● Task to carry out
Filter the data below, keeping only lines that contain "build".

Dataset entries:
######

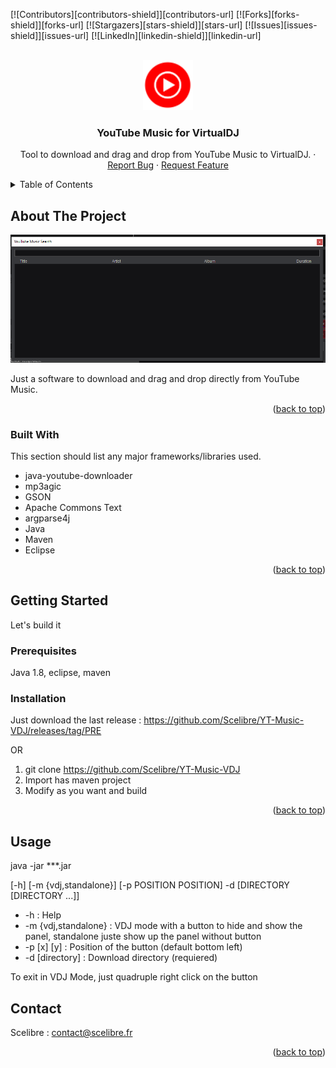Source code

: <!-- Improved compatibility of back to top link: See: https://github.com/othneildrew/Best-README-Template/pull/73 -->
<a name="readme-top"></a>
<!--
*** Thanks for checking out the Best-README-Template. If you have a suggestion
*** that would make this better, please fork the repo and create a pull request
*** or simply open an issue with the tag "enhancement".
*** Don't forget to give the project a star!
*** Thanks again! Now go create something AMAZING! :D
-->



<!-- PROJECT SHIELDS -->
<!--
*** I'm using markdown "reference style" links for readability.
*** Reference links are enclosed in brackets [ ] instead of parentheses ( ).
*** See the bottom of this document for the declaration of the reference variables
*** for contributors-url, forks-url, etc. This is an optional, concise syntax you may use.
*** https://www.markdownguide.org/basic-syntax/#reference-style-links
-->
[![Contributors][contributors-shield]][contributors-url]
[![Forks][forks-shield]][forks-url]
[![Stargazers][stars-shield]][stars-url]
[![Issues][issues-shield]][issues-url]
[![LinkedIn][linkedin-shield]][linkedin-url]



<!-- PROJECT LOGO -->
<br />
<div align="center">
  <a href="https://github.com/othneildrew/Best-README-Template">
    <img src="src/main/resources/icons/ytmusic.png" alt="Logo" width="80" height="80">
  </a>

  <h3 align="center">YouTube Music for VirtualDJ</h3>

  <p align="center">
    Tool to download and drag and drop from YouTube Music to VirtualDJ. 
    ·
    <a href="https://github.com/Scelibre/YT-Music-VDJ/issues/new?labels=bug&template=bug-report---.md">Report Bug</a>
    ·
    <a href="https://github.com/Scelibre/YT-Music-VDJ/issues/new?labels=enhancement&template=feature-request---.md">Request Feature</a>
  </p>
</div>



<!-- TABLE OF CONTENTS -->
<details>
  <summary>Table of Contents</summary>
  <ol>
    <li>
      <a href="#about-the-project">About The Project</a>
      <ul>
        <li><a href="#built-with">Built With</a></li>
      </ul>
    </li>
    <li>
      <a href="#getting-started">Getting Started</a>
      <ul>
        <li><a href="#prerequisites">Prerequisites</a></li>
        <li><a href="#installation">Installation</a></li>
      </ul>
    </li>
    <li><a href="#usage">Usage</a></li>
    <li><a href="#contributing">Contributing</a></li>
    <li><a href="#license">License</a></li>
    <li><a href="#contact">Contact</a></li>
  </ol>
</details>



<!-- ABOUT THE PROJECT -->
## About The Project

<img src="images/screenshot.png" alt="Screen shot">

Just a software to download and drag and drop directly from YouTube Music.

<p align="right">(<a href="#readme-top">back to top</a>)</p>


### Built With

This section should list any major frameworks/libraries used.

* java-youtube-downloader
* mp3agic
* GSON
* Apache Commons Text
* argparse4j
* Java
* Maven
* Eclipse

<p align="right">(<a href="#readme-top">back to top</a>)</p>



<!-- GETTING STARTED -->
## Getting Started

Let's build it

### Prerequisites

Java 1.8, eclipse, maven

### Installation

Just download the last release : https://github.com/Scelibre/YT-Music-VDJ/releases/tag/PRE

OR

1. git clone https://github.com/Scelibre/YT-Music-VDJ
2. Import has maven project
3. Modify as you want and build

<p align="right">(<a href="#readme-top">back to top</a>)</p>

<!-- USAGE EXAMPLES -->
## Usage

java -jar ***.jar

[-h] [-m {vdj,standalone}] [-p POSITION POSITION] -d [DIRECTORY [DIRECTORY ...]]

* -h : Help
* -m {vdj,standalone} : VDJ mode with a button to hide and show the panel, standalone juste show up the panel without button
* -p [x] [y] : Position of the button (default bottom left)
* -d [directory] : Download directory (requiered)

To exit in VDJ Mode, just quadruple right click on the button

<!-- CONTACT -->
## Contact

Scelibre : contact@scelibre.fr

<p align="right">(<a href="#readme-top">back to top</a>)</p>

######

● Answer to this exercise
Let's build it
3. Modify as you want and build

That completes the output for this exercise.